2

I'm pretty new to regular expressions but decided to use them to unserialize PHP arrays. Here's some background info:

I rewrote a database-based website for companies in django which was written in PHP. There is an M2M relation with companies and industries. In the previous model it was solved by using serialized PHP arrays so I now have to sync everything correctly. My first attempt was some splitting and cutting and it was really ugly so I decided to dive into regular expressions. Here is what I got (it's working perfectly fine) now:

def unserialize_array(serialized_array):
    import re
    matched_sub = re.search('^a:\d+:\{i:\d+;s:\d+:"(.*?)";\}$', serialized_array).group(1)
    industry_list = re.sub('";i:\d+;s:\d+:"', "? ", matched_sub).split("? ")
    new_dict = dict(enumerate(industry_list))
    return new_dict

I was wondering however if I couldn't do all this with a single regular expression instead of two.

Fynn Becker
  • 1,278
  • 2
  • 18
  • 21
  • Possible duplicate of [Unserialize PHP data in python](http://stackoverflow.com/questions/5935501/unserialize-php-data-in-python) – Henrique Barcelos Jan 04 '16 at 13:14
  • No, decided against the use of packages like phpserialize because it does more than I need and would just cause unnecessary errors for example with the length of my array data as it contains German umlauts. – Fynn Becker Jan 04 '16 at 13:34
  • @FynnBecker: can you provide some feedback about the solution i proposed? My assumption is correct or may you provide some example input? – Giuseppe Ricupero Jan 05 '16 at 21:20

2 Answers2

0

Suggesting to use re.sub with callback, which will just call unserialize_array in recursion.

ankhzet
  • 2,517
  • 1
  • 24
  • 31
  • Didn't know about that and just looked up how it works (python beginner as well), prettier for sure so thanks for that. However my question remains, is it somehow doable in one expression? – Fynn Becker Jan 04 '16 at 13:28
0

Update: updated to handle correctly also escaped quotes \" (actually written \\") and any escaped sequence (as an escaped quotes after an escaped escape\\\" that is \\\\\\").

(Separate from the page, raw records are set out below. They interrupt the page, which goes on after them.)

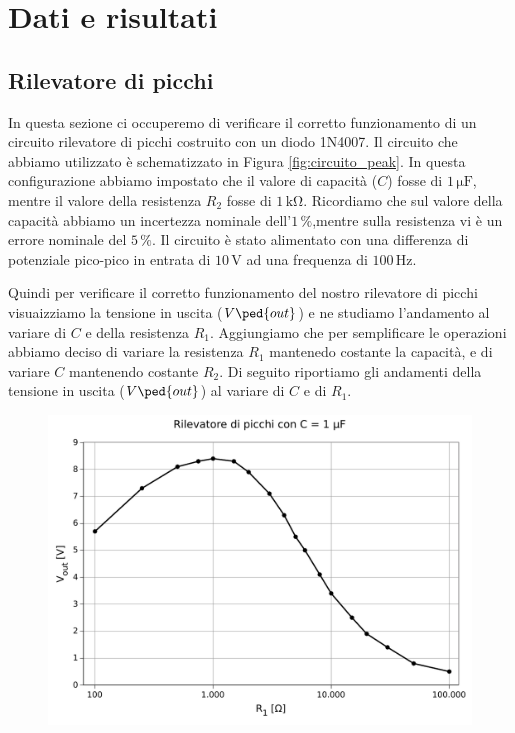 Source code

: \section*{Dati e risultati}

\subsection{Rilevatore di picchi}

In questa sezione ci occuperemo di verificare il corretto funzionamento di un circuito rilevatore di picchi costruito con un diodo 1N4007.
Il circuito che abbiamo utilizzato è schematizzato in Figura \ref{fig:circuito_peak}.
In questa configurazione abbiamo impostato che il valore di capacità ($C$) fosse di $1\,\si{\micro\farad}$, mentre il valore della resistenza $R_2$ fosse di $1\,\si{\kilo\ohm}$. Ricordiamo che sul valore della capacità abbiamo un incertezza nominale dell'$1\,\%$,mentre sulla resistenza vi è un errore nominale del $5\,\%$.
Il circuito è stato alimentato con una differenza di potenziale pico-pico in entrata di $10\,\si{\volt}$ ad una frequenza di $100\,\si{\hertz}$.

Quindi per verificare il corretto funzionamento del nostro rilevatore di picchi visuaizziamo la tensione in uscita ($V\ped{out}$) e ne studiamo l'andamento al variare di $C$ e della resistenza $R_1$.
Aggiungiamo che per semplificare le operazioni abbiamo deciso di variare la resistenza $R_1$ mantenedo costante la capacità, e di variare $C$ mantenendo costante $R_2$.
Di seguito riportiamo gli andamenti della tensione in uscita ($V\ped{out}$) al variare di $C$ e di $R_1$.

\begin{figure}[H]
    \includegraphics[scale=0.7]{capacita.pdf}
    \caption{}
    \label{fig:capacita}
\end{figure}

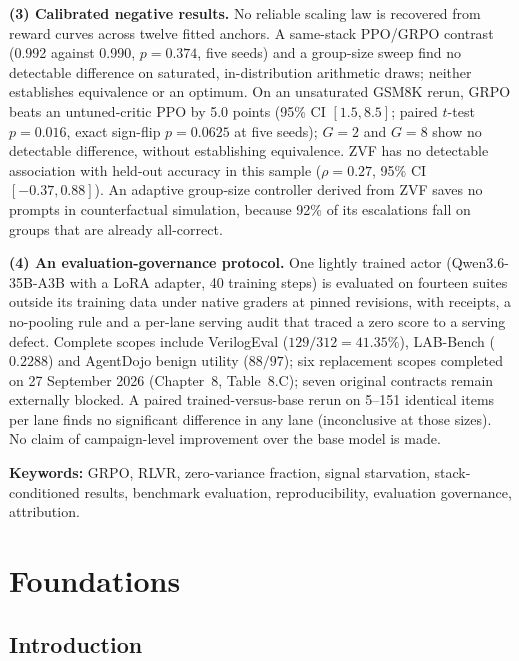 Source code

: \documentclass[12pt,a4paper]{report}
\begin{document}
\textbf{(3) Calibrated negative results.} No reliable scaling law is recovered
from reward curves across twelve fitted anchors. A same-stack PPO/GRPO
contrast (0.992 against 0.990, $p = 0.374$, five seeds) and a group-size sweep
find no detectable difference on saturated, in-distribution arithmetic draws;
neither establishes equivalence or an optimum. On an unsaturated GSM8K rerun, GRPO beats an
untuned-critic PPO by 5.0 points (95\% CI $[1.5, 8.5]$; paired $t$-test
$p=0.016$, exact sign-flip $p=0.0625$ at five seeds); $G = 2$ and $G = 8$
show no detectable difference, without establishing equivalence. ZVF has no
detectable association with held-out accuracy in this sample
($\rho = 0.27$, 95\% CI $[-0.37, 0.88]$). An adaptive group-size controller
derived from ZVF saves no prompts in counterfactual simulation, because 92\% of its escalations fall on
groups that are already all-correct.

\textbf{(4) An evaluation-governance protocol.} One lightly trained actor
(Qwen3.6-35B-A3B with a LoRA adapter, 40 training steps) is evaluated on
fourteen suites outside its training data under native graders at pinned revisions, with
receipts, a no-pooling rule and a per-lane serving audit that traced a
zero score to a serving defect. Complete scopes include VerilogEval
($129/312 = 41.35\%$), LAB-Bench ($0.2288$) and AgentDojo benign utility
($88/97$); six replacement scopes completed on 27 September 2026
(Chapter~8, Table~8.C); seven original contracts remain externally blocked. A
paired trained-versus-base rerun on 5--151 identical items per lane finds no
significant difference in any lane (inconclusive at those sizes). No
claim of campaign-level improvement over the base model is made.

\vspace{0.25in}
\noindent\textbf{Keywords:} GRPO, RLVR, zero-variance fraction, signal
starvation, stack-conditioned results, benchmark evaluation, reproducibility,
evaluation governance, attribution.

\tableofcontents
\listoffigures
\listoftables


\cleardoublepage
{}
\hypersetup{pageanchor=true}


\part{Foundations}


\chapter{Introduction}\label{introduction}
\end{document}
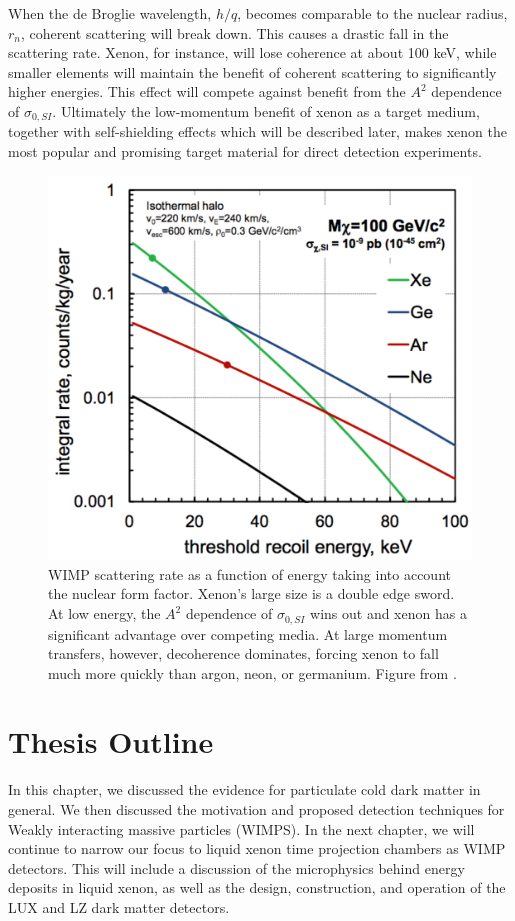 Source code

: When the de Broglie wavelength, $h/q$, becomes comparable to the nuclear radius, $r_n$, coherent scattering will break down. This causes a drastic fall in the scattering rate. Xenon, for instance, will lose coherence at about 100 keV, while smaller elements will maintain the benefit of coherent scattering to significantly higher energies. This effect will compete against benefit from the $A^2$ dependence of $\sigma_{0,SI}$. Ultimately the low-momentum benefit of xenon as a target medium, together with self-shielding effects which will be described later, makes xenon the most popular and promising target material for direct detection experiments.
\begin{figure}[h!]
\centering
\includegraphics[width=150mm]{Figures/recoil_spec.pdf}
\caption{WIMP scattering rate as a function of energy taking into account the nuclear form factor. Xenon's large size is a double edge sword. At low energy, the $A^2$ dependence of $\sigma_{0,SI}$ wins out and xenon has a significant advantage over competing media. At large momentum transfers, however, decoherence dominates, forcing xenon to fall much more quickly than argon, neon, or germanium. Figure from \cite{henrique}.}
\label{fig:helm} 
\end{figure}




\section{Thesis Outline}
In this chapter, we discussed the evidence for particulate cold dark matter in general. We then discussed the motivation and proposed detection techniques for Weakly interacting massive particles (WIMPS). In the next chapter, we will continue to narrow our focus to liquid xenon time projection chambers as WIMP detectors. This will include a discussion of the microphysics behind energy deposits in liquid xenon, as well as the design, construction, and operation of the LUX and LZ dark matter detectors.

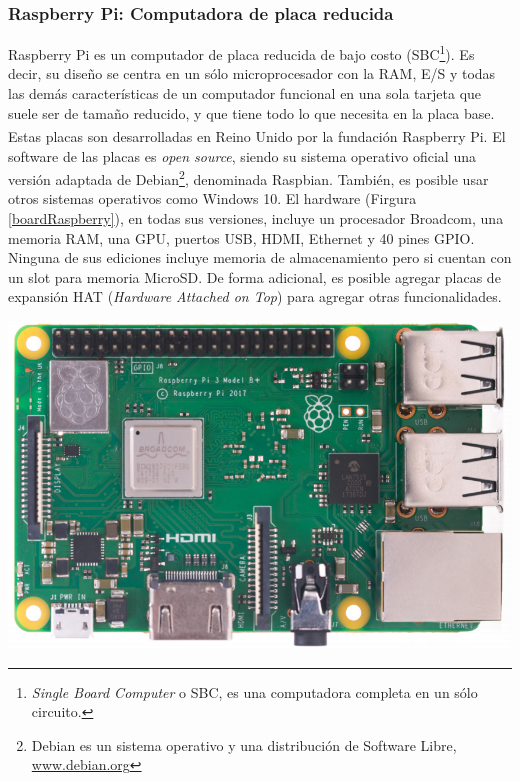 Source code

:         \subsubsection{Raspberry Pi: Computadora de placa reducida}
            \par Raspberry\textsuperscript{\textregistered} Pi es un computador de placa reducida de bajo costo (SBC\footnote{\textit{Single Board Computer} o SBC, es una computadora completa en un sólo circuito.}). Es decir, su diseño se centra en un sólo microprocesador con la RAM, E/S y todas las demás características de un computador funcional en una sola tarjeta que suele ser de tamaño reducido, y que tiene todo lo que necesita en la placa base. Estas placas son desarrolladas en Reino Unido por la fundación Raspberry\textsuperscript{\textregistered} Pi. El software de las placas es \textit{open source}, siendo su sistema operativo oficial una versión adaptada de Debian\footnote{Debian es un sistema operativo y una distribución de Software Libre, \url{www.debian.org}}, denominada Raspbian. También, es posible usar otros sistemas operativos como Windows 10. El hardware (Firgura \ref{boardRaspberry}), en todas sus versiones, incluye un procesador Broadcom, una memoria RAM, una GPU, puertos USB, HDMI, Ethernet y 40 pines GPIO. Ninguna de sus ediciones incluye memoria de almacenamiento pero si cuentan con un slot para memoria MicroSD. De forma adicional, es posible agregar placas de expansión HAT (\textit{Hardware Attached on Top}) para agregar otras funcionalidades.
            
            \begin{center}
                \includegraphics[scale=0.30]{hardware/raspberrypib3.jpg}
                
                \label{boardRaspberry}
            \end{center}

I think, if i understood correctly the structure of your input, that you can rewrite your method as this:

def unserialize_array(serialized_array):
    import re
    return dict(enumerate(re.findall(r'"((?:[^"\\]|\\.)*)"', serialized_array)))

Assumed input (as is not specified explicitly in your question):

a:3:{i:1;s:9:"industry\\\\\\"A\\"";i:2;s:9:"\\"industry2\\"";i:3;s:9:"industry3"}

Output

{0: 'industry1\\\"A\"', 1: '\"industry2\"', 2: 'industry3'}

(actually: {0: 'industry1\\\\\\"A\\"', 1: '\\"industry2\\"', 2: 'industry3'})

How it works

There is no need to match the entire structure of the serialized array, cause we are interested only for the string contents. The regex "((?:[^"\\]|\\.)*)" simply extract per char till encounter an escape '\' (in that case accept escape + another char) or the closing double quotes ".

The capturing group assure that the double quotes are removed in the final result.

Finally the re.findall method returns in one single call a list of strings composed by our desired results.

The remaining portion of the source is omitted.